Marcelo recebido como uma estrela no Lubango. A viagem de 10 km que se transformou em desfile

Presidente foi recebido em êxtase na cidade do Lubango e levou mais de duas horas e meia a percorrer os cerca de 10 quilómetros de distância entre o aeroporto e o Governo Provincial da Huíla.

Sem segurança reforçada, exageros protocolares ou os interditos que até há bem pouco tempo caracterizavam o trabalho das diplomacias dos dois países, Marcelo Rebelo de Sousa inicia o segundo dia oficial da visita de Estado a Angola, distribuindo gestos de afeto, cumprimentos e muitos acenos aos populares que aguardavam em festa na capital da Huíla.

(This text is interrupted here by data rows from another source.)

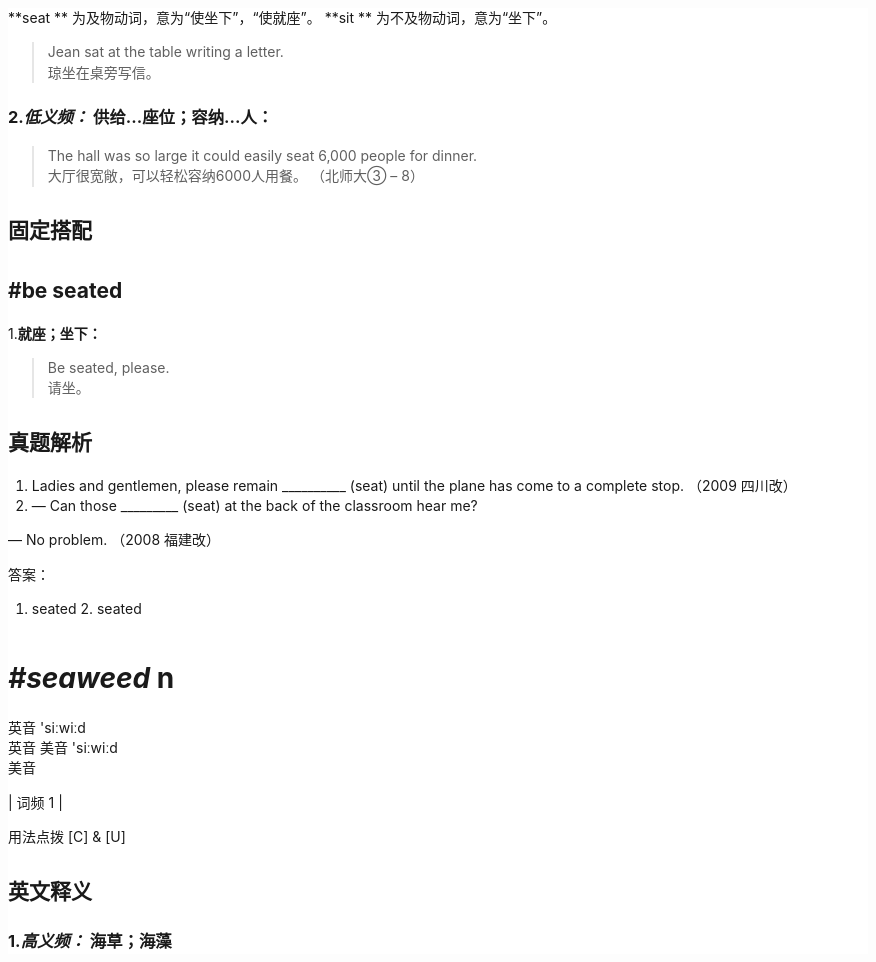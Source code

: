 **seat ** 为及物动词，意为“使坐下”，“使就座”。
**sit ** 为不及物动词，意为“坐下”。
 > Jean sat at the table writing a letter.   
 > 琼坐在桌旁写信。    
<audio src="./media/seat-9.aac"></audio>


### 2.*低义频：* **供给...座位；容纳...人：**  

 > The hall was so large it could easily seat 6,000 people for dinner.   
 > 大厅很宽敞，可以轻松容纳6000人用餐。  （北师大③ – 8）  
<audio src="./media/seat-10.aac"></audio>


固定搭配
---
## \#be seated 
1.**就座；坐下：**  

 > Be seated, please.   
 > 请坐。    
<audio src="./media/seat-11.aac"></audio>


真题解析
---
1. Ladies and gentlemen, please remain __________ (seat) until the plane has come to a complete stop.   （2009 四川改）  
2. — Can those _________ (seat) at the back of the classroom hear me?

— No problem.   （2008 福建改）  

答案：
1. seated   2. seated  

# ***\#seaweed*** n
英音 'siːwiːd  
英音
<audio src="./media/seaweed-B.aac"></audio>
美音 'siːwiːd  
美音
<audio src="./media/seaweed.aac"></audio>


| 词频 1 |  

用法点拨  [C] & [U]

英文释义
---
### 1.*高义频：* **海草；海藻**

Incumprindo as "amarras" do protocolo, o presidente português correspondeu, animado, à receção dos milhares de populares que se aglomeraram nas bermas da estrada que liga o aeroporto do Lubango ao centro da cidade.

Depois de ter percorrido os cerca de 10 quilómetros até ao edifício do Governo Provincial, ora a pé ora no estribo do carro blindado durante cerca de duas horas e meia, o chefe de Estado português não escondeu o entusiasmo.

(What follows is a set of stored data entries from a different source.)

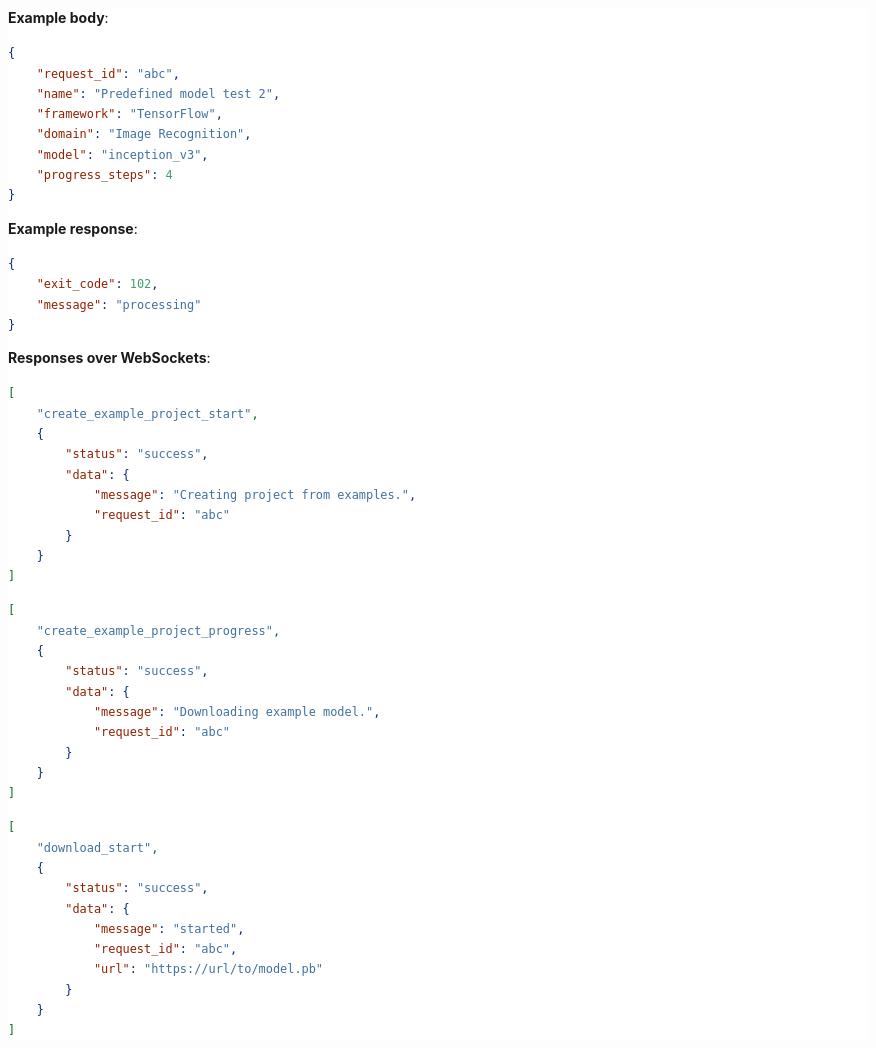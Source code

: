 **Example body**:
```json
{
    "request_id": "abc",
    "name": "Predefined model test 2",
    "framework": "TensorFlow",
    "domain": "Image Recognition",
    "model": "inception_v3",
    "progress_steps": 4
}
```

**Example response**:
```json
{
    "exit_code": 102,
    "message": "processing"
}
```
**Responses over WebSockets**:
```json
[
    "create_example_project_start",
    {
        "status": "success",
        "data": {
            "message": "Creating project from examples.",
            "request_id": "abc"
        }
    }
]
```

```json
[
    "create_example_project_progress",
    {
        "status": "success",
        "data": {
            "message": "Downloading example model.",
            "request_id": "abc"
        }
    }
]
```
```json
[
    "download_start",
    {
        "status": "success",
        "data": {
            "message": "started",
            "request_id": "abc",
            "url": "https://url/to/model.pb"
        }
    }
]
```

Ao ritmo dos batuques e de outros instrumentos tradicionais, os grupos de mamuílas, que aguardavam há várias horas na praça tentavam ter espaço para dançar entre os muitos jovens e populares que se lançaram à conquista de abraços e beijos do presidente português.

Uma receção muito calorosa a "Ti Celito" que garantiu aos jornalistas que "não esperava" tal manifestação de carinho. A espera das crianças das escolas, que empunhavam bandeiras de Portugal e Angola e entoavam cânticos com boas vindas dirigidas à comitiva, das centenas de jovens que gritavam à chegada do presidente e dos dançarinos do grupo de danças "kalamecos" não desiludiu. Afinal não é todos os dias que o presidente dos afetos vem a Angola.

"Luanda foi bom, mas a Huíla bateu tudo"

Durante um almoço com a comunidade portuguesa, no Lubango, o presidente da República destacou a importância do trabalho que fazem por Angola e P e mostrou-se muito satisfeito com o acolhimento sentido na província da Huila.

No final do almoço, numa breve passagem na escola portuguesa do Lubango, onde estudam mais de 400 crianças do 1. ao 12. ano, Marcelo foi recebido com emoção por alunos e professores, que entoaram os hinos angolano e português.

Seguiram-se centenas de selfies e um espetáculo de dança.